Prompt - The entries should be given again so that each one matches the original exactly.

Source material -
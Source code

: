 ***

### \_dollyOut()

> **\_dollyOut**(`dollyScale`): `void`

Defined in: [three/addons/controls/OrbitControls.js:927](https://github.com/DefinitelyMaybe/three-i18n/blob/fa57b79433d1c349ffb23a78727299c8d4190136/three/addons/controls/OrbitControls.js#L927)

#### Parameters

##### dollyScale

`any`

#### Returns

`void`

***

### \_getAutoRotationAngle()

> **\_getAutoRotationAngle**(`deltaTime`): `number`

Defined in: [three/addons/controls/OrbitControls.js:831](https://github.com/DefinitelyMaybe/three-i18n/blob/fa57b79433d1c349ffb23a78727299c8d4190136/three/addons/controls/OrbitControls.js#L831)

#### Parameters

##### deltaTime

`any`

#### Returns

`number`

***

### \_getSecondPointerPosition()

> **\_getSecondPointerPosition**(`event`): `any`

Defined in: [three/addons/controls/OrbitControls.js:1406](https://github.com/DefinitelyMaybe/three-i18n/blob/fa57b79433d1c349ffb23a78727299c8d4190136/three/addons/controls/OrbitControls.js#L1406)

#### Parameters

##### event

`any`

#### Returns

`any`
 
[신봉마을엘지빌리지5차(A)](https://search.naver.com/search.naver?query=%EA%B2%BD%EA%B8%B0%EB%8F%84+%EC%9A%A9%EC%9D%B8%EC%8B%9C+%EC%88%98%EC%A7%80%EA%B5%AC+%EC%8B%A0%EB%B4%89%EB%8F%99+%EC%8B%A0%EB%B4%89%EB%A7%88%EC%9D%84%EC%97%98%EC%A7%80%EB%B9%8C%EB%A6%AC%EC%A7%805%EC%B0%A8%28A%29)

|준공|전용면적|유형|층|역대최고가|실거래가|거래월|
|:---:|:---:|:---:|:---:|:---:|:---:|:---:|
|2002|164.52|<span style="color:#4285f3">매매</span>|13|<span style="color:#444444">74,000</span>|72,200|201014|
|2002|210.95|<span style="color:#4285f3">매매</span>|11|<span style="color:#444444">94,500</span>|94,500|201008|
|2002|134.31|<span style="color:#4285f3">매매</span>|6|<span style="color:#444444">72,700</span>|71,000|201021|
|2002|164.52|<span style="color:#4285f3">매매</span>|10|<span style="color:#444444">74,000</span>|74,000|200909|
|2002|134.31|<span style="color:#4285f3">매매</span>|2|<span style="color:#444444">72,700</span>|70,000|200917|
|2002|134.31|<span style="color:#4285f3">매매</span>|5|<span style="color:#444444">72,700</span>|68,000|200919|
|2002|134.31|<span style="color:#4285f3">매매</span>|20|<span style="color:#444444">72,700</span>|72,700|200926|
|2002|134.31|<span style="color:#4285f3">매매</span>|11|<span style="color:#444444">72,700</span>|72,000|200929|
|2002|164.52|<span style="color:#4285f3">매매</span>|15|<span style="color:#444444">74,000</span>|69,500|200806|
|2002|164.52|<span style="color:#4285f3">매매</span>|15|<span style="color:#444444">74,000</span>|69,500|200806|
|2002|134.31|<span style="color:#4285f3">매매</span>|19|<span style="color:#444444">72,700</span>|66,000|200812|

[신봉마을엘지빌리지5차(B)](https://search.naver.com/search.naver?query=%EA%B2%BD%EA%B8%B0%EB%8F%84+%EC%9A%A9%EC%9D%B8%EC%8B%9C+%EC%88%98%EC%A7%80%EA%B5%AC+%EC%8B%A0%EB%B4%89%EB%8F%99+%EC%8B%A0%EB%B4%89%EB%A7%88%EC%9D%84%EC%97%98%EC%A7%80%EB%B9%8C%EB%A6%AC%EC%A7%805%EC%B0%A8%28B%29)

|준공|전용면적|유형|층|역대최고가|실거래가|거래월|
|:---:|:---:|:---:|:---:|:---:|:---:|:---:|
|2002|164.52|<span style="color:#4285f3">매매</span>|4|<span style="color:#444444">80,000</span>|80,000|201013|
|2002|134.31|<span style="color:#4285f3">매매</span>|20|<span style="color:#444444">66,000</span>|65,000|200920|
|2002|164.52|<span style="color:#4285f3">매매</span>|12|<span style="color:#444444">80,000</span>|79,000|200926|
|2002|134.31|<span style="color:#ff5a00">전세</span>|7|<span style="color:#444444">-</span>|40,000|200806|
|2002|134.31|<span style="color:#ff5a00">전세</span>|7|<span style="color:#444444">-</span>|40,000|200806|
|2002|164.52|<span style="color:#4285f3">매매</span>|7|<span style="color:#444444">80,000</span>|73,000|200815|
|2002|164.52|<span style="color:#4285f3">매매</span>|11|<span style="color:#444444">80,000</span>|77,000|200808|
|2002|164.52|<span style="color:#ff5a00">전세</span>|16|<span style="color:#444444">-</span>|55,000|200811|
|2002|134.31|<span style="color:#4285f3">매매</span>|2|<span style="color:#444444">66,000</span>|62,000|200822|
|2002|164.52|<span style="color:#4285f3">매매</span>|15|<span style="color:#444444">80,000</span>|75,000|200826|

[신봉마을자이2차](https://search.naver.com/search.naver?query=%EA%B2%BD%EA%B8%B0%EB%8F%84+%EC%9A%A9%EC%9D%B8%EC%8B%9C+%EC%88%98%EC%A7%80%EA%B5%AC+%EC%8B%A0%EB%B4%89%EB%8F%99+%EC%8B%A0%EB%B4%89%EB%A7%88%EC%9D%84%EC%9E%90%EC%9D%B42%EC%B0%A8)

Your solution -
Source code

: ***

### \_dollyOut()

> **\_dollyOut**(`dollyScale`): `void`

Defined in: [three/addons/controls/OrbitControls.js:927](https://github.com/DefinitelyMaybe/three-i18n/blob/fa57b79433d1c349ffb23a78727299c8d4190136/three/addons/controls/OrbitControls.js#L927)

#### Parameters

##### dollyScale

`any`

#### Returns

`void`

***

### \_getAutoRotationAngle()

> **\_getAutoRotationAngle**(`deltaTime`): `number`

Defined in: [three/addons/controls/OrbitControls.js:831](https://github.com/DefinitelyMaybe/three-i18n/blob/fa57b79433d1c349ffb23a78727299c8d4190136/three/addons/controls/OrbitControls.js#L831)

#### Parameters

##### deltaTime

`any`

#### Returns

`number`

***

### \_getSecondPointerPosition()

> **\_getSecondPointerPosition**(`event`): `any`

Defined in: [three/addons/controls/OrbitControls.js:1406](https://github.com/DefinitelyMaybe/three-i18n/blob/fa57b79433d1c349ffb23a78727299c8d4190136/three/addons/controls/OrbitControls.js#L1406)

#### Parameters

##### event

`any`

#### Returns

`any`
 
[신봉마을엘지빌리지5차(A)](https://search.naver.com/search.naver?query=%EA%B2%BD%EA%B8%B0%EB%8F%84+%EC%9A%A9%EC%9D%B8%EC%8B%9C+%EC%88%98%EC%A7%80%EA%B5%AC+%EC%8B%A0%EB%B4%89%EB%8F%99+%EC%8B%A0%EB%B4%89%EB%A7%88%EC%9D%84%EC%97%98%EC%A7%80%EB%B9%8C%EB%A6%AC%EC%A7%805%EC%B0%A8%28A%29)

|준공|전용면적|유형|층|역대최고가|실거래가|거래월|
|:---:|:---:|:---:|:---:|:---:|:---:|:---:|
|2002|164.52|<span style="color:#4285f3">매매</span>|13|<span style="color:#444444">74,000</span>|72,200|201014|
|2002|210.95|<span style="color:#4285f3">매매</span>|11|<span style="color:#444444">94,500</span>|94,500|201008|
|2002|134.31|<span style="color:#4285f3">매매</span>|6|<span style="color:#444444">72,700</span>|71,000|201021|
|2002|164.52|<span style="color:#4285f3">매매</span>|10|<span style="color:#444444">74,000</span>|74,000|200909|
|2002|134.31|<span style="color:#4285f3">매매</span>|2|<span style="color:#444444">72,700</span>|70,000|200917|
|2002|134.31|<span style="color:#4285f3">매매</span>|5|<span style="color:#444444">72,700</span>|68,000|200919|
|2002|134.31|<span style="color:#4285f3">매매</span>|20|<span style="color:#444444">72,700</span>|72,700|200926|
|2002|134.31|<span style="color:#4285f3">매매</span>|11|<span style="color:#444444">72,700</span>|72,000|200929|
|2002|164.52|<span style="color:#4285f3">매매</span>|15|<span style="color:#444444">74,000</span>|69,500|200806|
|2002|164.52|<span style="color:#4285f3">매매</span>|15|<span style="color:#444444">74,000</span>|69,500|200806|
|2002|134.31|<span style="color:#4285f3">매매</span>|19|<span style="color:#444444">72,700</span>|66,000|200812|

[신봉마을엘지빌리지5차(B)](https://search.naver.com/search.naver?query=%EA%B2%BD%EA%B8%B0%EB%8F%84+%EC%9A%A9%EC%9D%B8%EC%8B%9C+%EC%88%98%EC%A7%80%EA%B5%AC+%EC%8B%A0%EB%B4%89%EB%8F%99+%EC%8B%A0%EB%B4%89%EB%A7%88%EC%9D%84%EC%97%98%EC%A7%80%EB%B9%8C%EB%A6%AC%EC%A7%805%EC%B0%A8%28B%29)

|준공|전용면적|유형|층|역대최고가|실거래가|거래월|
|:---:|:---:|:---:|:---:|:---:|:---:|:---:|
|2002|164.52|<span style="color:#4285f3">매매</span>|4|<span style="color:#444444">80,000</span>|80,000|201013|
|2002|134.31|<span style="color:#4285f3">매매</span>|20|<span style="color:#444444">66,000</span>|65,000|200920|
|2002|164.52|<span style="color:#4285f3">매매</span>|12|<span style="color:#444444">80,000</span>|79,000|200926|
|2002|134.31|<span style="color:#ff5a00">전세</span>|7|<span style="color:#444444">-</span>|40,000|200806|
|2002|134.31|<span style="color:#ff5a00">전세</span>|7|<span style="color:#444444">-</span>|40,000|200806|
|2002|164.52|<span style="color:#4285f3">매매</span>|7|<span style="color:#444444">80,000</span>|73,000|200815|
|2002|164.52|<span style="color:#4285f3">매매</span>|11|<span style="color:#444444">80,000</span>|77,000|200808|
|2002|164.52|<span style="color:#ff5a00">전세</span>|16|<span style="color:#444444">-</span>|55,000|200811|
|2002|134.31|<span style="color:#4285f3">매매</span>|2|<span style="color:#444444">66,000</span>|62,000|200822|
|2002|164.52|<span style="color:#4285f3">매매</span>|15|<span style="color:#444444">80,000</span>|75,000|200826|

[신봉마을자이2차](https://search.naver.com/search.naver?query=%EA%B2%BD%EA%B8%B0%EB%8F%84+%EC%9A%A9%EC%9D%B8%EC%8B%9C+%EC%88%98%EC%A7%80%EA%B5%AC+%EC%8B%A0%EB%B4%89%EB%8F%99+%EC%8B%A0%EB%B4%89%EB%A7%88%EC%9D%84%EC%9E%90%EC%9D%B42%EC%B0%A8)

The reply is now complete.